Disaster Corporatism...
Paul Krugman poses the following question:
if you believe that a surge in private spending would raise employment — and even the critics agree on that — it’s very hard to explain why a surge of public spending wouldn’t have the same effect.
Well, actually, all things being equal, a surge in private spending would come at the expense of savings, thus decreasing the supply of loanable funds, hence merely shifting employment more toward the later production cycle as opposed to the early phases of production. At least that's the Austrian take.
However, playing on Krugman's turf of Demand-Side Economics, he attempts to answer his own question here:
But one argument I keep reading bugs me: it’s the claim that spending-based stimulus is bad because economic theory tells us that a marginal dollar of private spending is better than a marginal dollar of government spending.
That’s just wrong; it’s a misreading of basic, Econ 101 level, economics.
Yes, the standard theory of consumer choice says that a consumer gains more utility if he or she gets to freely allocate a dollar of spending than if someone else makes the choices: I’d rather buy myself a $10 meal than have you feed me $10 worth of food that you select.
But that’s not what we’re talking about when we talk about stimulus spending: we’re not talking about the government buying consumption goods for the public at large. Instead, we’re talking about spending more on public goods: goods that the private market won’t supply, or at any rate won’t supply in sufficient quantities. things like roads, communication networks, sewage systems, and so on. And every Econ 101 textbook explains that the provision of public goods is a necessary function of government.
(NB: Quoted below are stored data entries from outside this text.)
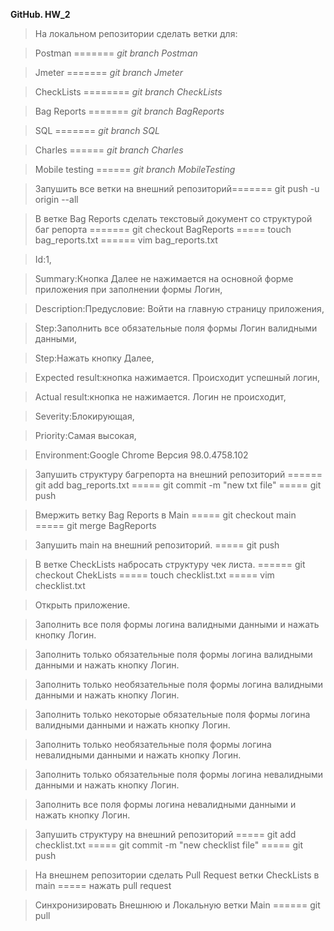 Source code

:**GitHub. HW_2**

>На локальном репозитории сделать ветки для:

>Postman ======= _git branch Postman_

>Jmeter ======= _git branch Jmeter_

>CheckLists ======== _git branch CheckLists_

>Bag Reports ======= _git branch BagReports_

>SQL ======= _git branch SQL_

>Charles ====== _git branch Charles_

>Mobile testing ====== _git branch MobileTesting_


>Запушить все ветки на внешний репозиторий======= git push -u origin --all

>В ветке Bag Reports сделать текстовый документ со структурой баг репорта ======= git checkout BagReports ===== touch bag_reports.txt ====== vim bag_reports.txt 

>Id:1,

>Summary:Кнопка Далее не нажимается на основной форме приложения при заполнении формы Логин,

>Description:Предусловие: Войти на главную страницу приложения,

>Step:Заполнить все обязательные поля формы Логин валидными данными,

>Step:Нажать кнопку Далее,

>Expected result:кнопка нажимается. Происходит успешный логин,

>Actual result:кнопка не нажимается. Логин не происходит,

>Severity:Блокирующая,

>Priority:Самая высокая,

>Environment:Google Chrome Версия 98.0.4758.102 

>Запушить структуру багрепорта на внешний репозиторий ====== git add bag_reports.txt ===== git commit -m "new txt file" ===== git push

>Вмержить ветку Bag Reports в Main ===== git checkout main ===== git merge BagReports

>Запушить main на внешний репозиторий. ===== git push

>В ветке CheckLists набросать структуру чек листа. ====== git checkout ChekLists ===== touch checklist.txt ===== vim checklist.txt

>Открыть приложение.

>Заполнить все поля формы логина валидными данными и нажать кнопку Логин.

>Заполнить только обязательные поля формы логина валидными данными и нажать кнопку Логин.

>Заполнить только необязательные поля формы логина валидными данными и нажать кнопку Логин.

>Заполнить только некоторые обязательные поля формы логина валидными данными и нажать кнопку Логин.

>Заполнить только необязательные поля формы логина невалидными данными и нажать кнопку Логин.

>Заполнить только обязательные поля формы логина невалидными данными и нажать кнопку Логин.

>Заполнить все поля формы логина невалидными данными и нажать кнопку Логин.

>Запушить структуру на внешний репозиторий ===== git add checklist.txt ===== git commit -m "new checklist file" ===== git push

>На внешнем репозитории сделать Pull Request ветки CheckLists в main ===== нажать pull request  

>Синхронизировать Внешнюю и Локальную ветки Main ====== git pull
However, Krugman is deliberately conflating "Public Works" with Public Goods. Let us recall from Econ 101 to note Public Goods has a technical meaning, specifically denoting those goods that are non-rivaled and non-excludable. As I indicated previously, the "public goods" argument is a dubious one at best. Even--for the sake argument--you allowed a concession of market failure for such goods, the number of such goods are limited at best, and "government failure" in producing such goods often results in "pareto-inefficient outcomes" as well(perhaps worse than the pareto-inefficiencies from "market failure").
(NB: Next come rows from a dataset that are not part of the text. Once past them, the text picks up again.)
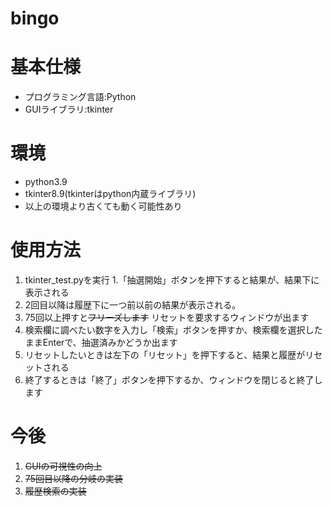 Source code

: # bingo
# 基本仕様
- プログラミング言語:Python 
- GUIライブラリ:tkinter
  
# 環境
- python3.9
- tkinter8.9(tkinterはpython内蔵ライブラリ)
- 以上の環境より古くても動く可能性あり

# 使用方法
1. tkinter_test.pyを実行
1.「抽選開始」ボタンを押下すると結果が、結果下に表示される
1. 2回目以降は履歴下に一つ前以前の結果が表示される。
1. 75回以上押すと~~フリーズします~~ リセットを要求するウィンドウが出ます
1. 検索欄に調べたい数字を入力し「検索」ボタンを押すか、検索欄を選択したままEnterで、抽選済みかどうか出ます
1. リセットしたいときは左下の「リセット」を押下すると、結果と履歴がリセットされる
1. 終了するときは「終了」ボタンを押下するか、ウィンドウを閉じると終了します

# 今後
1. ~~GUIの可視性の向上~~
2. ~~75回目以降の分岐の実装~~
3. ~~履歴検索の実装~~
For example, consider the notion that Broadband Internet access should be treated as a "public good" and will serve as a "stimulus" in the process. Clearly Broadband Internet access is neither non-rival nor non-divisible and hence not a public good. If you want it, you can pretty much get it anywhere, even in remote areas if you go the wireless route. However, declaring the "internet as a public good" and subsidizing to the extent it effectively becomes non-rivaled and non-excludable good will inevitably invoke a version of the "public airwaves" argument for content-based regulations, leading exactly to the regulation scenarios I posted below. And it should be noted the new Copyright Czar is in large part a government crackdown on P2P distribution, the one killer app that would actually drive greater demand for household broadband access. So give me a break. Finally, it should be pointed out that Japan's government subsidy of NTT's nationwide build-out of fiber-optic lines to homes hasn't done much for their stagnated economy.
Krugman's deliberate conflation of "public works" with "public goods" in this instance to reassure the believers of the scientific basis of the "Stimulus" is a bit amusing. Otherwise, he has been fairly straight forward in advocating an old school production shift toward centrally-planned government demand under auspices of "stimulating" employment, a Keynesian tenet that both predates "public goods" and Public Choice Theory. He's also been more or less equally straight forward that he desires such a shift to be permanent, not temporary, as this succinct US News & World Report blurb points out. Krugman, in the pages of the NY Times, has not been shy in espousing his hope to use crises as basis for creating organs of central planning.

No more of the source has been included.